Differentiation is a fundamental concept in calculus, which involves finding the rate at which a function changes. When we say we are differentiating a function, we mean that we're calculating its derivative. This is useful when analyzing how functions behave, especially when considering their turning points or slopes at specific points on their graphs. In our exercise, the task is to find the derivative of a polynomial function. By applying the Product Rule, we can take derivatives of functions that are products of two or more functions.
The Product Rule states that if we have a function defined as the product of two functions, say \( u(x) \) and \( v(x) \), then the derivative \( y'(x) \) is given by:

• \( y' = u'v + uv' \)

Where \( u' \) and \( v' \) are the derivatives of \( u \) and \( v \), respectively. For our polynomial expression \( y = (3-x^2)(x^3-x+1) \), differentiating each part lets us find the overall rate of change in a structured way. This process is crucial in tackling problems that involve more complex functions as well.

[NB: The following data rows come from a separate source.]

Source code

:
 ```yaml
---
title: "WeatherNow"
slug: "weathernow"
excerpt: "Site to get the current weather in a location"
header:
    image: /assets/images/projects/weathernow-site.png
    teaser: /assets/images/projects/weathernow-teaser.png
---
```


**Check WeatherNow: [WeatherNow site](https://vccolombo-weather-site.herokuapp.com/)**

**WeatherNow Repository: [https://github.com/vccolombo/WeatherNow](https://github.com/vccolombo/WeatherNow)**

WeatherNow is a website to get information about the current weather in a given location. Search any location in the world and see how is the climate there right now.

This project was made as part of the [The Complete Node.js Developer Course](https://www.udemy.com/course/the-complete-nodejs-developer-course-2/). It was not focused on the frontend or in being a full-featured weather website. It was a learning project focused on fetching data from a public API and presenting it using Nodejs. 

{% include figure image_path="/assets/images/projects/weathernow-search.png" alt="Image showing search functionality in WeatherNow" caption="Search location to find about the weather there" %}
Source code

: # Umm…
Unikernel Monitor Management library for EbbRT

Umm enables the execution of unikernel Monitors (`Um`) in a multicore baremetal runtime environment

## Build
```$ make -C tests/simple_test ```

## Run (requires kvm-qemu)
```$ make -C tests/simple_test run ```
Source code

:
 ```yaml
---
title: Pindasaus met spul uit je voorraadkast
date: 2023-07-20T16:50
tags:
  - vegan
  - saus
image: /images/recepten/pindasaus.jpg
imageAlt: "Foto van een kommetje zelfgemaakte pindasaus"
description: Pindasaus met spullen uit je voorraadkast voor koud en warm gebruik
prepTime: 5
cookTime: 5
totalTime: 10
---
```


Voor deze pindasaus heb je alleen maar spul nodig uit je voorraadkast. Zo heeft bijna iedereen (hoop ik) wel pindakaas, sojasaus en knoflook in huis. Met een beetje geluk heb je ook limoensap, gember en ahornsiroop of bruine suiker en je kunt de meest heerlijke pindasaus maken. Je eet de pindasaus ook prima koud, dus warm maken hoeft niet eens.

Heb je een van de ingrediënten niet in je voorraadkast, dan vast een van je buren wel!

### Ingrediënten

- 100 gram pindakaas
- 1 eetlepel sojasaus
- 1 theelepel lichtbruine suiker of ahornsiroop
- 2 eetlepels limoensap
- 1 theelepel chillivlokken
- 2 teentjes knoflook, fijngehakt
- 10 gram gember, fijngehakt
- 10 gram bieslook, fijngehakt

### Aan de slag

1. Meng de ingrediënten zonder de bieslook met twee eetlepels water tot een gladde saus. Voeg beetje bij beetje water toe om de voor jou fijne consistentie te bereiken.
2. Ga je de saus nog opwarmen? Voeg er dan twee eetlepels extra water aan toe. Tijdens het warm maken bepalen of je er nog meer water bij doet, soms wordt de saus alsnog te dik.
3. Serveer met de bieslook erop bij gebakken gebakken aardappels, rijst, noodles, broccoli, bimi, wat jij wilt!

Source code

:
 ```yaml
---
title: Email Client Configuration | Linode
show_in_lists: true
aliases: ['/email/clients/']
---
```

Polynomial functions are expressions involving variables raised to various powers, and these variables combine in a linear manner after multiplication by coefficients. Polynomial functions are included within equations such as \( y = ax^n + bx^{n-1} + ... + zx^0 \), where each term represents a part of the polynomial function.
In our exercise, the polynomial function \( y = (3-x^2)(x^3-x+1) \) involves multiplying two polynomial expressions. By using the Product Rule for differentiation, we start by treating each expression as its own function, differentiating them separately before combining the results. However, another approach to handle polynomial differentiation is to simplify the equation into fewer, simpler polynomial terms.
After expansion, for example, we rewrote the function as \( y = -x^5 + 4x^3 - x^2 - 3x + 3 \), which then allows easy differentiation using basic rules, like getting the exponent's coefficient multiplied by the power and reducing the power by one for each term. This approach often simplifies the entire differentiation process.

The Chain Rule is another differentiation tool essential when dealing with compositions of functions, though not directly applied in our exercise. Learning it is beneficial since functions can often be expressions within expressions. It helps us when we have a function of a function, written as \( f(g(x)) \). In such cases, the Chain Rule states:

• \( (f(g(x)))' = f'(g(x)) \cdot g'(x) \)

While our specific exercise used the Product Rule, understanding the Chain Rule equips us with another powerful tool for function differentiation. Knowing when to apply each rule is critical, with the Product Rule useful for products of functions, while the Chain Rule is for compositions. Mastering these concepts provides flexibility and precision when tackling more intricate differentiation scenarios in calculus.